Orko, Ram-Man and Cringer travel through the Time Corridor, using Zodac’s wand as a beacon to guide them to He-Man. They land safely on Trainis, and quickly find He-Man’s sword, which he dropped in his altercation with Gleedle. They then follow He-Man’s trail to the factory, where they interrupt just after He-Man has refused Plundor’s offer. Orko returns He-Man’s sword to him, and by shrieking about the Power of Grayskull, He-Man’s memory is restored.

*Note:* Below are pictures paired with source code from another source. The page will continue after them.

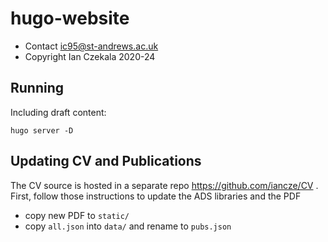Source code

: # hugo-website

* Contact ic95@st-andrews.ac.uk
* Copyright Ian Czekala 2020-24

## Running

Including draft content:
```
hugo server -D
```

## Updating CV and Publications

The CV source is hosted in a separate repo https://github.com/iancze/CV . First, follow those instructions to update the ADS libraries and the PDF
* copy new PDF to `static/`
* copy `all.json` into `data/` and rename to `pubs.json`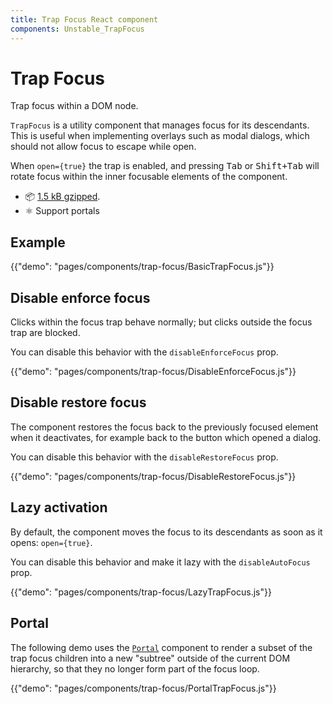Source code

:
 ```yaml
---
title: Trap Focus React component
components: Unstable_TrapFocus
---
```


# Trap Focus

<p class="description">Trap focus within a DOM node.</p>

`TrapFocus` is a utility component that manages focus for its descendants.
This is useful when implementing overlays such as modal dialogs, which should not allow focus to escape while open.

When `open={true}` the trap is enabled, and pressing <kbd>Tab</kbd> or <kbd>Shift+Tab</kbd> will rotate focus within the inner focusable elements of the component.

- 📦 [1.5 kB gzipped](https://material-ui.com/size-snapshot).
- ⚛️ Support portals

## Example

{{"demo": "pages/components/trap-focus/BasicTrapFocus.js"}}

## Disable enforce focus

Clicks within the focus trap behave normally; but clicks outside the focus trap are blocked.

You can disable this behavior with the `disableEnforceFocus` prop.

{{"demo": "pages/components/trap-focus/DisableEnforceFocus.js"}}

## Disable restore focus

The component restores the focus back to the previously focused element when it deactivates, for example back to the button which opened a dialog.

You can disable this behavior with the `disableRestoreFocus` prop.

{{"demo": "pages/components/trap-focus/DisableRestoreFocus.js"}}

## Lazy activation

By default, the component moves the focus to its descendants as soon as it opens: `open={true}`.

You can disable this behavior and make it lazy with the `disableAutoFocus` prop.

{{"demo": "pages/components/trap-focus/LazyTrapFocus.js"}}

## Portal

The following demo uses the [`Portal`](/components/portal/) component to render a subset of the trap focus children into a new "subtree" outside of the current DOM hierarchy, so that they no longer form part of the focus loop.

{{"demo": "pages/components/trap-focus/PortalTrapFocus.js"}}

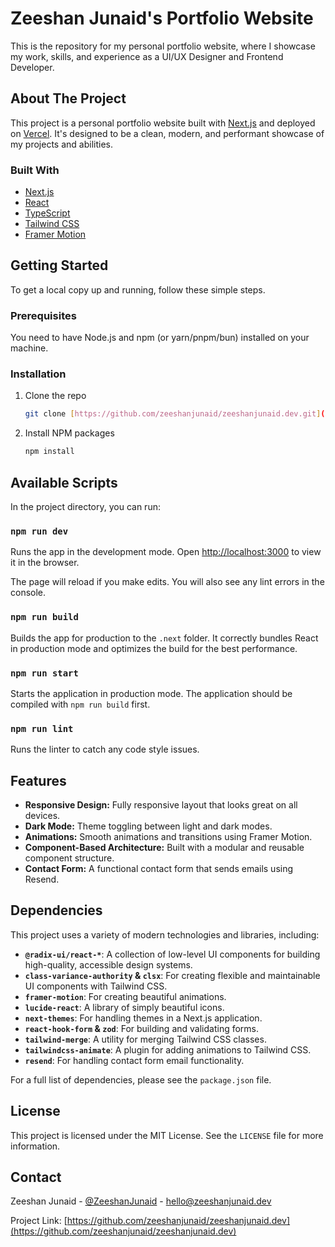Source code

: # Zeeshan Junaid's Portfolio Website

This is the repository for my personal portfolio website, where I showcase my work, skills, and experience as a UI/UX Designer and Frontend Developer.

## About The Project

This project is a personal portfolio website built with [Next.js](https://nextjs.org/) and deployed on [Vercel](https://vercel.com/). It's designed to be a clean, modern, and performant showcase of my projects and abilities.

### Built With

- [Next.js](https://nextjs.org/)
- [React](https://reactjs.org/)
- [TypeScript](https://www.typescriptlang.org/)
- [Tailwind CSS](https://tailwindcss.com/)
- [Framer Motion](https://www.framer.com/motion/)

## Getting Started

To get a local copy up and running, follow these simple steps.

### Prerequisites

You need to have Node.js and npm (or yarn/pnpm/bun) installed on your machine.

### Installation

1.  Clone the repo
    ```sh
    git clone [https://github.com/zeeshanjunaid/zeeshanjunaid.dev.git](https://github.com/zeeshanjunaid/zeeshanjunaid.dev.git)
    ```
2.  Install NPM packages
    ```sh
    npm install
    ```

## Available Scripts

In the project directory, you can run:

### `npm run dev`

Runs the app in the development mode.
Open [http://localhost:3000](http://localhost:3000) to view it in the browser.

The page will reload if you make edits.
You will also see any lint errors in the console.

### `npm run build`

Builds the app for production to the `.next` folder.
It correctly bundles React in production mode and optimizes the build for the best performance.

### `npm run start`

Starts the application in production mode. The application should be compiled with `npm run build` first.

### `npm run lint`

Runs the linter to catch any code style issues.

## Features

- **Responsive Design:** Fully responsive layout that looks great on all devices.
- **Dark Mode:** Theme toggling between light and dark modes.
- **Animations:** Smooth animations and transitions using Framer Motion.
- **Component-Based Architecture:** Built with a modular and reusable component structure.
- **Contact Form:** A functional contact form that sends emails using Resend.

## Dependencies

This project uses a variety of modern technologies and libraries, including:

- **`@radix-ui/react-*`**: A collection of low-level UI components for building high-quality, accessible design systems.
- **`class-variance-authority` & `clsx`**: For creating flexible and maintainable UI components with Tailwind CSS.
- **`framer-motion`**: For creating beautiful animations.
- **`lucide-react`**: A library of simply beautiful icons.
- **`next-themes`**: For handling themes in a Next.js application.
- **`react-hook-form` & `zod`**: For building and validating forms.
- **`tailwind-merge`**: A utility for merging Tailwind CSS classes.
- **`tailwindcss-animate`**: A plugin for adding animations to Tailwind CSS.
- **`resend`**: For handling contact form email functionality.

For a full list of dependencies, please see the `package.json` file.

## License

This project is licensed under the MIT License. See the `LICENSE` file for more information.

## Contact

Zeeshan Junaid - [@ZeeshanJunaid](https://twitter.com/your-twitter) - hello@zeeshanjunaid.dev

Project Link: [https://github.com/zeeshanjunaid/zeeshanjunaid.dev](https://github.com/zeeshanjunaid/zeeshanjunaid.dev)
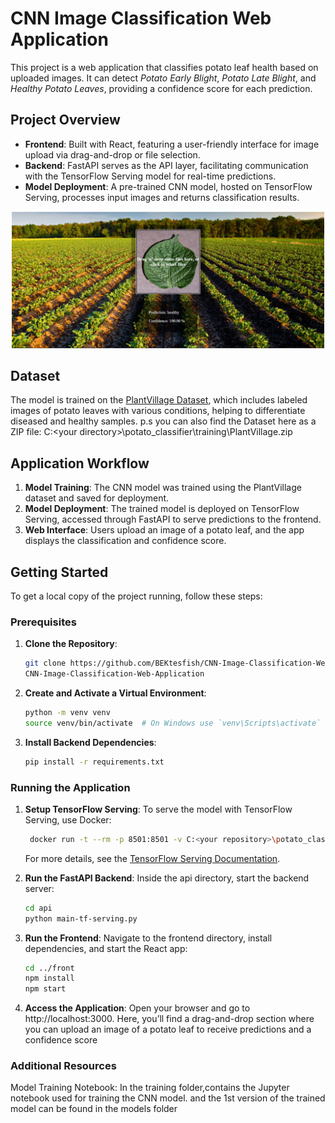 # CNN Image Classification Web Application

This project is a web application that classifies potato leaf health based on uploaded images. It can detect *Potato Early Blight*, *Potato Late Blight*, and *Healthy Potato Leaves*, providing a confidence score for each prediction.

## Project Overview

- **Frontend**: Built with React, featuring a user-friendly interface for image upload via drag-and-drop or file selection.
- **Backend**: FastAPI serves as the API layer, facilitating communication with the TensorFlow Serving model for real-time predictions.
- **Model Deployment**: A pre-trained CNN model, hosted on TensorFlow Serving, processes input images and returns classification results.

<p align="center">
    <img src="./frontend/src/images/frontpage.png" alt="Application Screenshot" width="500"/>
</p>

## Dataset

The model is trained on the [PlantVillage Dataset](https://www.kaggle.com/datasets/abdallahalidev/plantvillage-dataset), which includes labeled images of potato leaves with various conditions, helping to differentiate diseased and healthy samples.
p.s you can also find the Dataset here as a ZIP file: C:\<your directory>\potato_classifier\training\PlantVillage.zip

## Application Workflow

1. **Model Training**: The CNN model was trained using the PlantVillage dataset and saved for deployment.
2. **Model Deployment**: The trained model is deployed on TensorFlow Serving, accessed through FastAPI to serve predictions to the frontend.
3. **Web Interface**: Users upload an image of a potato leaf, and the app displays the classification and confidence score.

## Getting Started

To get a local copy of the project running, follow these steps:

### Prerequisites

1. **Clone the Repository**:
    ```bash
    git clone https://github.com/BEKtesfish/CNN-Image-Classification-Web-Application.git
    CNN-Image-Classification-Web-Application
    ```

2. **Create and Activate a Virtual Environment**:
    ```bash
    python -m venv venv
    source venv/bin/activate  # On Windows use `venv\Scripts\activate`
    ```

3. **Install Backend Dependencies**:
    ```bash
    pip install -r requirements.txt
    ```

### Running the Application

1. **Setup TensorFlow Serving**:
   To serve the model with TensorFlow Serving, use Docker:
   ```bash
    docker run -t --rm -p 8501:8501 -v C:<your repository>\potato_classifier\models:/models tensorflow/serving --rest_api_port=8501 --model_config_file=/potato_classifier/models.config
    ```
    For more details, see the [TensorFlow Serving Documentation](https://www.tensorflow.org/tfx/serving/docker).

2. **Run the FastAPI Backend**:
    Inside the api directory, start the backend server:
    ```bash
    cd api
    python main-tf-serving.py
    ```

3. **Run the Frontend**:
    Navigate to the frontend directory, install dependencies, and start the React app:
    ```bash
    cd ../front
    npm install
    npm start
    ```

4. **Access the Application**: Open your browser and go to http://localhost:3000. 
    Here, you’ll find a drag-and-drop section where you can upload an image of a 
    potato leaf to receive predictions and a confidence score

### Additional Resources
Model Training Notebook: In the training folder,contains the Jupyter notebook used for training the CNN model. and
the 1st version of the trained model can be found in the models folder 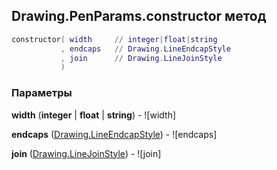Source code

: ## Drawing.PenParams.constructor метод


```lua
constructor( width     // integer|float|string
           , endcaps   // Drawing.LineEndcapStyle
           , join      // Drawing.LineJoinStyle
           )
```


### Параметры

**width** (**integer** | **float** | **string**) - ![width]

**endcaps** ([Drawing.LineEndcapStyle](../../Drawing/LineEndcapStyle.md)) - ![endcaps]

**join** ([Drawing.LineJoinStyle](../../Drawing/LineJoinStyle.md)) - ![join]

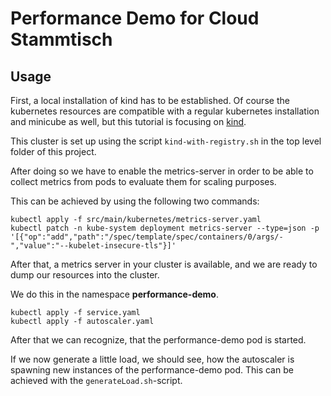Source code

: # Performance Demo for Cloud Stammtisch

## Usage

First, a local installation of kind has to be established. Of course the kubernetes resources are compatible with a regular kubernetes installation and minicube as well, but this tutorial is focusing on [kind](https://kind.sigs.k8s.io/).

This cluster is set up using the script ```kind-with-registry.sh``` in the top level folder of this project.

After doing so we have to enable the metrics-server in order to be able to collect metrics from pods to evaluate them for scaling purposes.

This can be achieved by using the following two commands: 

```shell
kubectl apply -f src/main/kubernetes/metrics-server.yaml
kubectl patch -n kube-system deployment metrics-server --type=json -p '[{"op":"add","path":"/spec/template/spec/containers/0/args/-","value":"--kubelet-insecure-tls"}]'
```

After that, a metrics server in your cluster is available, and we are ready to dump our resources into the cluster.

We do this in the namespace __performance-demo__.

```shell
kubectl apply -f service.yaml
kubectl apply -f autoscaler.yaml
```

After that we can recognize, that the performance-demo pod is started.

If we now generate a little load, we should see, how the autoscaler is spawning new instances of the performance-demo pod. This can be achieved with the `generateLoad.sh`-script.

All that remains to do is for He-Man to sort Plundor out and restore Trainis to its former beauty. Plundor makes this rather easy by inexplicably loading the planet’s life force into a rocket (naturally, a rocket with a pink rabbit painted on it) and then launching it. All He-Man has to do is jump on the rocket and make it explode, thus releasing the life force back into the planet’s ecosystem. As He-Man and co. return to Eternia, Plundor is dressed in a convict uniform and set to work demolishing his factory, overseen by the condoms.

Quest 5

 

In today’s adventure …

Zodac decides to intervene again to tell us how He-Man came to the aid of a world where the natural resources were being wasted. He warns us that this selfsame thing is happening on Earth, and that some plants and animals have already disappeared. It’s a very laudable environmental message, and entirely in keeping with the episode’s events. I can’t fault it at all, though I can’t help wondering if kids would have taken the message better if it hadn’t been packaged up in an episode that’s completely out of its mind.

 

Characters appearing

This week treats us to the dream team of Prince Adam, Cringer, He-Man, Battle-Cat, Orko, Ram-Man, Man-at-Arms, Teela, the Sorceress, Zodac, Skeletor, Evil-Lyn, Tri-Klops, Trapjaw, Gleedle, Plundor and lots of pink condoms, who remain nameless. There’s also a big cat, coloured more normally than Cringer, but I don’t think it got a name either.

 

Excuse given for Prince Adam’s disappearance:

Adam transforms into He-Man very early on, at a point in the episode where things are moving so fast no one can even register his absence. Later on, however, I do have to take issue with the fact that He-Man transforms Cringer into Battle-Cat while on Trainis, and Ram-Man doesn’t even notice the substitution. Where did he think Cringer had gone, and where did Battle-Cat come from? This is proof that either Ram-Man is utterly mindless, or that everyone knows full well about the double identity thing and have just been humouring Adam all along.

Quest 6

 

Insults

Early on, He-Man calls Trapjaw a “metal-mouth”, which interestingly enough is an insult that I’m pretty sure the Turtles also employed on Shredder. Well, I thought it was interesting anyway.

 

Does it have the Power?

Well, where do I start with this bundle of insanity? Let’s first attend to Skeletor. He basically wins, erasing He-Man’s mind and banishing him to God knows where. But as far as we can tell, he doesn’t capitalise on this unique opportunity; instead, he just runs away with Evil-Lyn, leaving Trapjaw to be placed in the Palace dungeons, and letting Orko and so forth get on with retrieving He-Man. What is he playing at?

But that’s only a minor quibble. In essence, this episode is a very well-meaning environmental fable: we’re wasting Earth’s resources in order to get rich. I can totally get behind this. But why was it necessary to make the villain the least threatening man-sized purple rabbit in fiction? And saddle the hero with a chicken-woman and a four-pack of bouncing condoms? And the endless rabbit robots and the rabbit factory and the rabbit rocket? Where did all this come from? Someone was doing some really serious drugs, that’s all I can conclude.

Bottom line: watch it, it’s amazing. Just don’t watch it with someone who’s never seen He-Man before, they wouldn’t understand.